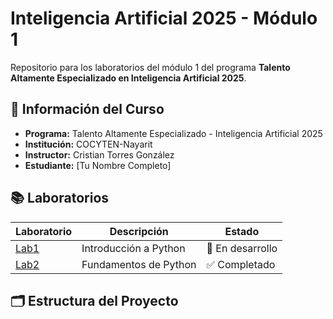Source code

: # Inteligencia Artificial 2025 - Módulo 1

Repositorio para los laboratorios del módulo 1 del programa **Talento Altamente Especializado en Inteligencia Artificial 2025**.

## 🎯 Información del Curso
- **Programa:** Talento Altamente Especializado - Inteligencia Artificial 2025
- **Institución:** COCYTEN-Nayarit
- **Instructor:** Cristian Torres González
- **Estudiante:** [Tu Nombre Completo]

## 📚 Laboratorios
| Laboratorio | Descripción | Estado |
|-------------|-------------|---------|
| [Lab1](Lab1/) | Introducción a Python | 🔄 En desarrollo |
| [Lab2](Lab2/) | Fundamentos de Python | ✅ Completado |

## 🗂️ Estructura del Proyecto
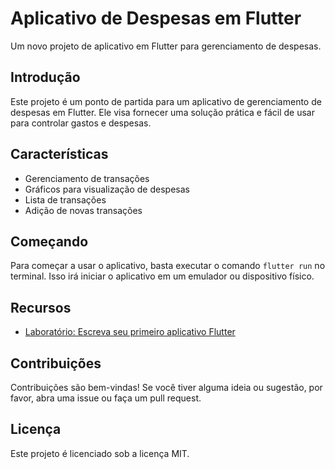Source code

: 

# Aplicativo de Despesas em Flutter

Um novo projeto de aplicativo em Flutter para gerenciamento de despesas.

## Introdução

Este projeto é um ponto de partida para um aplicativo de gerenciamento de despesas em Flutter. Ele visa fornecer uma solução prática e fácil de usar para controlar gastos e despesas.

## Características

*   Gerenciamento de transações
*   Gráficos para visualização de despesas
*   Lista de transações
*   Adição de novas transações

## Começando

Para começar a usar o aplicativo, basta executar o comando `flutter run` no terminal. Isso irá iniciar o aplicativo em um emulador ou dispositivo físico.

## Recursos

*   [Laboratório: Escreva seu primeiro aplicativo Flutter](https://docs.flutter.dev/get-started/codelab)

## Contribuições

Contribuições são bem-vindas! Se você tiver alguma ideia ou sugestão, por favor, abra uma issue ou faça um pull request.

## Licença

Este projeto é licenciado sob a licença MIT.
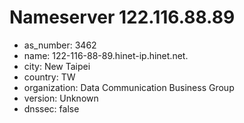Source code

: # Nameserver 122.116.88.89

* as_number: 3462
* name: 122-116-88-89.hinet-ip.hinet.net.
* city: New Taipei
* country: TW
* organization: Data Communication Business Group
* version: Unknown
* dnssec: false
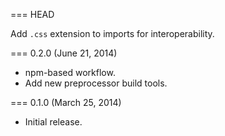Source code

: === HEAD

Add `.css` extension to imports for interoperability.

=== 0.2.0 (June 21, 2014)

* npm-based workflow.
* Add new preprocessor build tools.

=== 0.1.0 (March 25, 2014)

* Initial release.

§ WHAT YOU ARE ASKED TO DO:
From the first line of the entries above through the line with "Lista de transações", set down each line exactly and drop the pictures.

§ WRITTEN RESPONSE:
Source code

: # Inteligencia Artificial 2025 - Módulo 1

Repositorio para los laboratorios del módulo 1 del programa **Talento Altamente Especializado en Inteligencia Artificial 2025**.

## 🎯 Información del Curso
- **Programa:** Talento Altamente Especializado - Inteligencia Artificial 2025
- **Institución:** COCYTEN-Nayarit
- **Instructor:** Cristian Torres González
- **Estudiante:** [Tu Nombre Completo]

## 📚 Laboratorios
| Laboratorio | Descripción | Estado |
|-------------|-------------|---------|
| [Lab1](Lab1/) | Introducción a Python | 🔄 En desarrollo |
| [Lab2](Lab2/) | Fundamentos de Python | ✅ Completado |

## 🗂️ Estructura del Proyecto
Source code

: 

# Aplicativo de Despesas em Flutter

Um novo projeto de aplicativo em Flutter para gerenciamento de despesas.

## Introdução

Este projeto é um ponto de partida para um aplicativo de gerenciamento de despesas em Flutter. Ele visa fornecer uma solução prática e fácil de usar para controlar gastos e despesas.

## Características

*   Gerenciamento de transações
*   Gráficos para visualização de despesas
*   Lista de transações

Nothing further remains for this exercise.